O líder do WikiLeaks, vítima da fama

Julian Assange se agita como se estivesse sendo caçado. Num restaurante etíope barulhento, no bairro londrino de Paddington, ele procura falar baixo para despistar os temidos agentes da inteligência ocidental. Pede para os que ainda lhe são fiéis utilizem celulares com código e troca o seu como quem troca de camisa. Assange registra-se em hotéis com nomes falsos, pinta o cabelo, dorme em sofás e no chão, não usa cartão de crédito, apenas dinheiro, com frequência emprestado dos amigos. "Por estar determinado a seguir neste caminho, acabei nesta situação extraordinária", disse ele durante um almoço.

NYT, O Estado de S.Paulo

25 de outubro de 2010 | 00h00

Muita coisa mudou desde 2006, quando esse australiano de 39 anos, depois de anos pirateando no computador, criou o WikiLeaks, redefinindo os métodos de denúncia de fatos ilegais, ao reunir e vazar enormes quantidades de documentos secretos.

Agora não são só os governos que o acusam: alguns dos seus próprios camaradas o estão abandonando, pelo que consideram ser um comportamento despótico e imprevisível. Segundo vários colegas do WikiLeaks, ele decidiu sozinho revelar os documentos sobre o Afeganistão sem remover os nomes das fontes de inteligência afegãs para as tropas da Otan.
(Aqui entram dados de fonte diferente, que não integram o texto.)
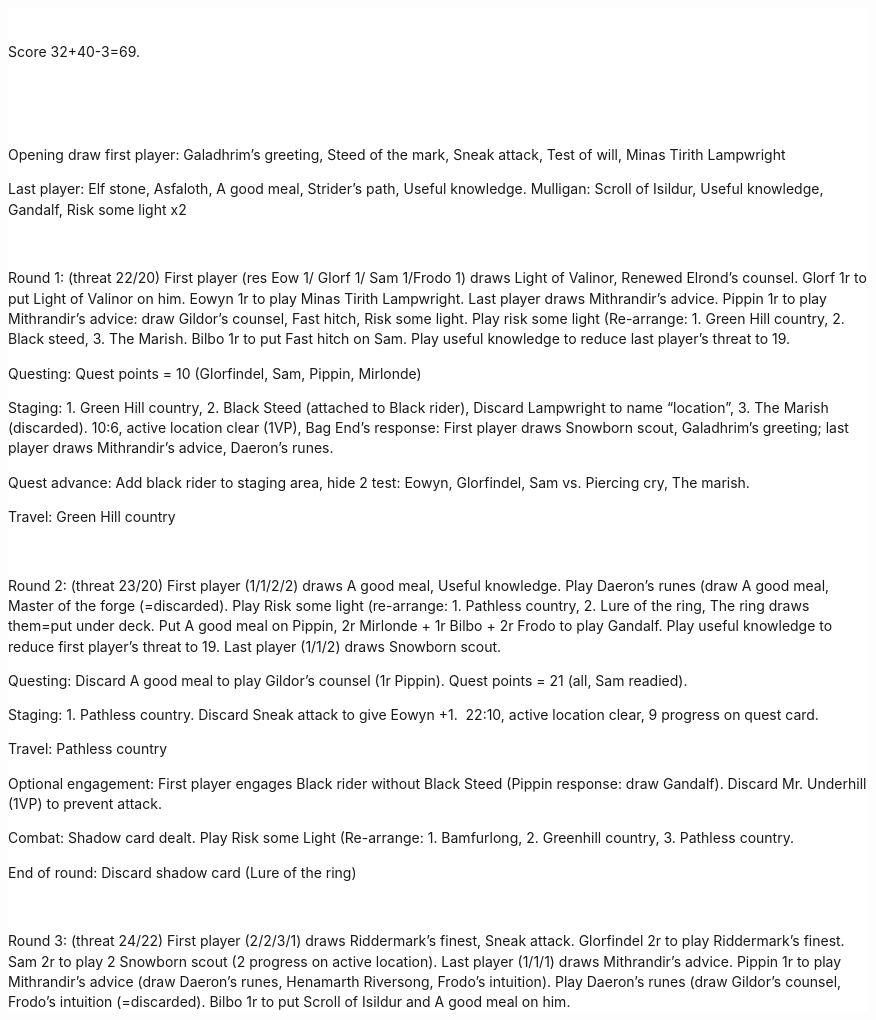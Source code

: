  

Score 32+40-3=69.

 

 

Opening draw first player: Galadhrim’s greeting, Steed of the mark, Sneak attack, Test of will, Minas Tirith Lampwright

Last player: Elf stone, Asfaloth, A good meal, Strider’s path, Useful knowledge. Mulligan: Scroll of Isildur, Useful knowledge, Gandalf, Risk some light x2

 

Round 1: (threat 22/20) First player (res Eow 1/ Glorf 1/ Sam 1/Frodo 1) draws Light of Valinor, Renewed Elrond’s counsel. Glorf 1r to put Light of Valinor on him. Eowyn 1r to play Minas Tirith Lampwright. Last player draws Mithrandir’s advice. Pippin 1r to play Mithrandir’s advice: draw Gildor’s counsel, Fast hitch, Risk some light. Play risk some light (Re-arrange: 1. Green Hill country, 2. Black steed, 3. The Marish. Bilbo 1r to put Fast hitch on Sam. Play useful knowledge to reduce last player’s threat to 19.

Questing: Quest points = 10 (Glorfindel, Sam, Pippin, Mirlonde)

Staging: 1. Green Hill country, 2. Black Steed (attached to Black rider), Discard Lampwright to name “location”, 3. The Marish (discarded). 10:6, active location clear (1VP), Bag End’s response: First player draws Snowborn scout, Galadhrim’s greeting; last player draws Mithrandir’s advice, Daeron’s runes.

Quest advance: Add black rider to staging area, hide 2 test: Eowyn, Glorfindel, Sam vs. Piercing cry, The marish.

Travel: Green Hill country

 

Round 2: (threat 23/20) First player (1/1/2/2) draws A good meal, Useful knowledge. Play Daeron’s runes (draw A good meal, Master of the forge (=discarded). Play Risk some light (re-arrange: 1. Pathless country, 2. Lure of the ring, The ring draws them=put under deck. Put A good meal on Pippin, 2r Mirlonde + 1r Bilbo + 2r Frodo to play Gandalf. Play useful knowledge to reduce first player’s threat to 19. Last player (1/1/2) draws Snowborn scout.

Questing: Discard A good meal to play Gildor’s counsel (1r Pippin). Quest points = 21 (all, Sam readied).

Staging: 1. Pathless country. Discard Sneak attack to give Eowyn +1.  22:10, active location clear, 9 progress on quest card.

Travel: Pathless country

Optional engagement: First player engages Black rider without Black Steed (Pippin response: draw Gandalf). Discard Mr. Underhill (1VP) to prevent attack.

Combat: Shadow card dealt. Play Risk some Light (Re-arrange: 1. Bamfurlong, 2. Greenhill country, 3. Pathless country.

End of round: Discard shadow card (Lure of the ring)

 

Round 3: (threat 24/22) First player (2/2/3/1) draws Riddermark’s finest, Sneak attack. Glorfindel 2r to play Riddermark’s finest. Sam 2r to play 2 Snowborn scout (2 progress on active location). Last player (1/1/1) draws Mithrandir’s advice. Pippin 1r to play Mithrandir’s advice (draw Daeron’s runes, Henamarth Riversong, Frodo’s intuition). Play Daeron’s runes (draw Gildor’s counsel, Frodo’s intuition (=discarded). Bilbo 1r to put Scroll of Isildur and A good meal on him.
Assange também está sendo investigado por acusações de estupro e atentado ao pudor envolvendo duas suecas. Ele diz que as relações foram consensuais.

Em meio à controvérsia dos documentos afegãos, Assange voou para a Suécia, onde pediu permissão de residência e proteção. A acolhida inicial foi eufórica. "Eles me chamaram de James Bond do jornalismo", relembrou. "Isso atraiu um punhado de fãs e algumas acabaram me causando problemas."